Monday, August 28, 2006
Computer Games Aren't Bad For You, and The Internet Is Good For You
The text's statements on computer games are doubtful. It states that "an increasing number of studies show that playing violent games, like watching violent TV, increases hostility and aggression." However, more than half of studies looking at the connection between media violence and violent activity failed to find any significant link (Pinker 311). The spread of video games has mirrored the fall in the violent crime rate. Nor it is clear that the greater appeal of software applications to boys than girl is a problem. Newborn boys show a greater affection for mechanical contraptions than newborn girls in their first day (Alford and Hibbing 2004), so how are similar observations later on surprising? Likewise, the the Columbine shooters played “Doom” lessens when one learns the last game they played was bowling (Moore 2002).
Following the text's advice on the Internet can impede development. The author focuses on negative aspects of electronic communication, such as increased loneliness and exploitation. Then what to make of these quotes: "I'm from a medium-sized city, I've still found it hard to find good company..." (Chirol 2006) and "The Internet makes this far easier in today's world." (Curzon 2006)? They are statements of domain experts on how Internet communication has allowed them to experience the advantages of geographical nearness (tdaxp 2006) that is required for expertise in a talent domain (Csikszentmihalyi 1996, Gardner 1997).
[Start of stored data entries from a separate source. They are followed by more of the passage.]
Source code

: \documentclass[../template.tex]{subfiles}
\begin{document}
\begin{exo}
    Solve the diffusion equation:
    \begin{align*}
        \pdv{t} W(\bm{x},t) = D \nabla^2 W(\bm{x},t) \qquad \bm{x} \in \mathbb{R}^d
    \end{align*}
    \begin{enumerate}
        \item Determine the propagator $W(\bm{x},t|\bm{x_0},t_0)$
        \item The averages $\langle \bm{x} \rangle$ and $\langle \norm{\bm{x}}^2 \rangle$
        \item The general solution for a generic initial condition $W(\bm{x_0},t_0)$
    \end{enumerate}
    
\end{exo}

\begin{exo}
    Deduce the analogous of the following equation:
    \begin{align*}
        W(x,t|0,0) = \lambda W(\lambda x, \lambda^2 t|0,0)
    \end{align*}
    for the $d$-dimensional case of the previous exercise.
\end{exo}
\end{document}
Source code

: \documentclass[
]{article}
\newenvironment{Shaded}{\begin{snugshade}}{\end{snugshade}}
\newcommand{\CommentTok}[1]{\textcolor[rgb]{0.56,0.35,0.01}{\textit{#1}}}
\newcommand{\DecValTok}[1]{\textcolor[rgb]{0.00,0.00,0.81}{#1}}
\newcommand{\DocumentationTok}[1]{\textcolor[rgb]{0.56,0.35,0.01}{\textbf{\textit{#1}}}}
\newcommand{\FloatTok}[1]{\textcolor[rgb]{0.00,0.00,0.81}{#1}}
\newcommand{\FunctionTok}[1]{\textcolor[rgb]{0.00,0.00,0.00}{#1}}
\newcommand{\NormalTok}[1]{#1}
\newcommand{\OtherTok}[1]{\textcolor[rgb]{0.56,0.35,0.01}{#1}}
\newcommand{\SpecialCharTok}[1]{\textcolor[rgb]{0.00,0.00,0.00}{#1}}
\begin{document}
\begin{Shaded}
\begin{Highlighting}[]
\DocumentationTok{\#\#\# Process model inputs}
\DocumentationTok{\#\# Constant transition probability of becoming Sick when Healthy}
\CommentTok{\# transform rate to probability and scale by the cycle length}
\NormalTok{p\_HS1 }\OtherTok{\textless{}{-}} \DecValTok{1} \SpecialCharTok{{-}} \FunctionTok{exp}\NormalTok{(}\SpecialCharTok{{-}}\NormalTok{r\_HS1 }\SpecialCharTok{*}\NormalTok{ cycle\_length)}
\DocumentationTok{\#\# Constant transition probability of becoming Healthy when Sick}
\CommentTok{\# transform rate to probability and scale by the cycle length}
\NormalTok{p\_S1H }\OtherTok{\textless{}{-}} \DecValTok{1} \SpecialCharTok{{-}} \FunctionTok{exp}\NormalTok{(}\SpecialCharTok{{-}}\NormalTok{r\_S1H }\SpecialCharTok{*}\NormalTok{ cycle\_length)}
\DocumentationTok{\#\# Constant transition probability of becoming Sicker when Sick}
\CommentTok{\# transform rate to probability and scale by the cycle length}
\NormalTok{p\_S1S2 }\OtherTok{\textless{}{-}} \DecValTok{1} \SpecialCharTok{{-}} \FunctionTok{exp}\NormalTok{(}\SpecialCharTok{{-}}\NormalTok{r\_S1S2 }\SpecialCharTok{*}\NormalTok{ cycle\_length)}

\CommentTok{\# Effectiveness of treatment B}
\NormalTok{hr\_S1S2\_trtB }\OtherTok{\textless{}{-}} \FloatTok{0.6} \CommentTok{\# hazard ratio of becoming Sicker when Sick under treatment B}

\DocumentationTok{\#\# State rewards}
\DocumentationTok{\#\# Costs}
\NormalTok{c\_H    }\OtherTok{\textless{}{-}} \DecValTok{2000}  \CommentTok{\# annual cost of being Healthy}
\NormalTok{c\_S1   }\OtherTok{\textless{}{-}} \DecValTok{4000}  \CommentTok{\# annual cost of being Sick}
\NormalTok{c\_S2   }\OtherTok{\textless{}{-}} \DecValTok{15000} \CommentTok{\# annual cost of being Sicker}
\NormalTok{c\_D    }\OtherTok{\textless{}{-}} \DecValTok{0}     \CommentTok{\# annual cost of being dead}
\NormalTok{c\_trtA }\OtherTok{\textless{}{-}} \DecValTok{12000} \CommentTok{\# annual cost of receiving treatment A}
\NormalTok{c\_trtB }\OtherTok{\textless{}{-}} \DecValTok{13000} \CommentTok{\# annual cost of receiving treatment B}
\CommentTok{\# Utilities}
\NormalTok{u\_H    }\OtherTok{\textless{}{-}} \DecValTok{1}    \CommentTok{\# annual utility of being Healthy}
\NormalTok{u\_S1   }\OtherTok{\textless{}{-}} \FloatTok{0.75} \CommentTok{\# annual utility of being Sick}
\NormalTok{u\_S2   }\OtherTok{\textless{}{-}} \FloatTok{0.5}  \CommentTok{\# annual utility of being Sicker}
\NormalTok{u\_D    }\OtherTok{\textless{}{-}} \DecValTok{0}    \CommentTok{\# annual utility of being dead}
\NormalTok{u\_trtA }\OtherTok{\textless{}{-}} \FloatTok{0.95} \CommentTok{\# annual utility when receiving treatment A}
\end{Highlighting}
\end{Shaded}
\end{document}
A focus on negative aspects of new technology is harmful, especially when combined with an incomplete literature review or pessimism. The Internet is good for you, and video games don't hurt. At least, that's what scientific research tells us.
tdaxp. (2006). The Creativity Anarchy. Paper for Creativity, Talent, and Expertise.
Alford, J. and Hibbing, J. (2004). The Origin of Politics: An Evolutionary Theory of Political Behavior. Perspective on Politics, Vol. 2 No. 4, 707-723.
Csikszentmihalyi, M. (1996). Creativity: Flow and the psychology of discovery and invention. New York: Harper Perennial.
Curzon, G. (2006). Personal communication.
Chirol, I. (2006). Personal Communication.
Gardner, H. (1997). Extraordinary Minds. New York: Basic Books.
Moore, M. (2002). Bowling for Columbine. MGM Distribution Co.
Harris and Klebold actually skipped bowling class that morning. Just the first of many factual errors in Moore's movie.
Posted by: Adam | Monday, August 28, 2006
Thanks for the correction, Adam! (This is a good reason to post things before handing them in -- it's more fun to make mistakes in front of peers :-) )
Posted by: Dan tdaxp | Monday, August 28, 2006
A similiar theme is in the book "Everything Bad Is Good For You" by Steven Johnson (same author as "Emergence").
He also blog at http://www.stevenberlinjohnson.com/
Posted by: purpleslog | Tuesday, August 29, 2006
Thanks for the link. Johnson's blog looks interesting, though its frustrating that he doesn't break his posts down by subject.
I also recommend Adam's vidcast on the subject  
Posted by: Dan tdaxp | Wednesday, August 30, 2006
We should draw an imaginary line between games and real life. Many people have problems with crossing that line and that is why relaxation has become a paradox.